Introducing logstash-input-opensearch plugin for OpenSearch

Thu, May 19, 2022 · Prashant Agrawal

Overview

Following the launch of logstash-output-opensearch plugin, the OpenSearch project team has released the logstash-input-opensearch plugin on Github as well as Ruby Gems.

In this post, we will talk about the new input plugin for Logstash. We will show how it works with OpenSearch by giving an example on how to read data from OpenSearch, perform a transformation, and index back to OpenSearch. This use case is useful in the event you want to migrate from one OpenSearch major version to another (e.g. 1.3 → 2.0).

What are Logstash plugins?

To understand what a plugin is in Logstash, it’s important to understand what makes up the stages for Logstash plugins:

Logstash data flow originating from data source to inputs plugin, then to filters plugin, then to outputs plugin, then to final data destination

  1. Inputs are used to get data into Logstash. There could be 1 or more inputs (e.g., S3, Kinesis, Kafka).
  2. Filters are buildings block for processing the events received from the input stages. Filters are not mandatory and there could be zero or more filters (e.g., Mutate, GeoIP).
  3. Outputs are final stage of the Logstash and it can have one or more output to send the processed data from filters (e.g., OpenSearch).

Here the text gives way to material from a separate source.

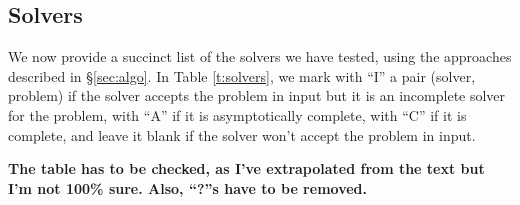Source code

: \subsection{Solvers}\label{subsec:solver}

We now provide a succinct list of the solvers we have tested, using the approaches described in \S \ref{sec:algo}. In Table \ref{t:solvers}, we mark with ``I'' a pair (solver, problem) if the solver accepts the problem in input but it is an incomplete solver for the problem, with ``A'' if it is asymptotically complete, with ``C'' if it is complete, and leave it blank if the solver won't accept the problem in input.

{\bf The table has to be checked, as I've extrapolated from the text but I'm not 100\% sure. Also, ``?''s have to be removed.}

How do logstash-input-opensearch plugins work?

Plugins are configured within the Logstash config file. There are sections for Input, Filter, and Output. Once configured (see below), Logstash will send a request to the OpenSearch cluster and read the data as per the specified query in the inputs section. Once data is read from OpenSearch, you can optionally send it to next stage Filter for doing a transformation such as add a geolocation associated with an IP address. In this example, we won’t use the Filter plugin. Next up is the Output plugin. From the output section of the config file, you can either send the data back to same OpenSearch cluster or different clusters if desired.

Setup Logstash and plugin

Logstash Installation

This step can be skipped if you already have OSS version of logstash installed. Otherwise follow the steps below:

  1. Download logstash-oss-with-opensearch-output-plugin (this example uses the distro for macos-x64). For other distro please refer the artifacts here.
wget https://artifacts.opensearch.org/logstash/logstash-oss-with-opensearch-output-plugin-7.16.3-macos-x64.tar.gz
  1. Extract the downloaded tar ball.
tar - zxvf logstash-oss-with-opensearch-output-plugin-7.16.3-macos-x64.tar.gz
 cd logstash-7.16.3/
  1. Install logstash-input-opensearch plugin.
./bin/logstash-plugin install --preserve logstash-input-opensearch

Once installation is done, you will see the message as below:

Validating logstash-input-opensearch
Installing logstash-input-opensearch
Installation successful

Let’s get into action and see how the plugin works

In the introduction you have seen that Logstash processing has 3 stages. These stages are wrapped as part of config file. Let’s work on creating config to search data from one index in OpenSearch as my_index, and write the data into another index as my_index_new. Create a new file and add below content, save the file as logstash-input-opensearch.conf after replacing the OpenSearch HOST, PORT, USERNAME, PASSWORD, and INDEX with your OpenSearch cluster URL and credentials.

input {
  opensearch {
    hosts =>  ["https://HOST:PORT"]
    user  =>  "USERNAME"
    password  =>  "PASSWORD"
    index =>  "my_index"
    query =>  '{ "query": { "match_all": {}} }'
  }
}

output {
  opensearch {
    hosts =>  ["https://HOST:PORT"]
    user  =>  "USERNAME"
    password  =>  "PASSWORD"
    index => "my_index_new"
    ssl => true
    ecs_compatibility => "disabled"
  }
}

Using the above configuration, the match_all query filter is triggered and data is loaded once.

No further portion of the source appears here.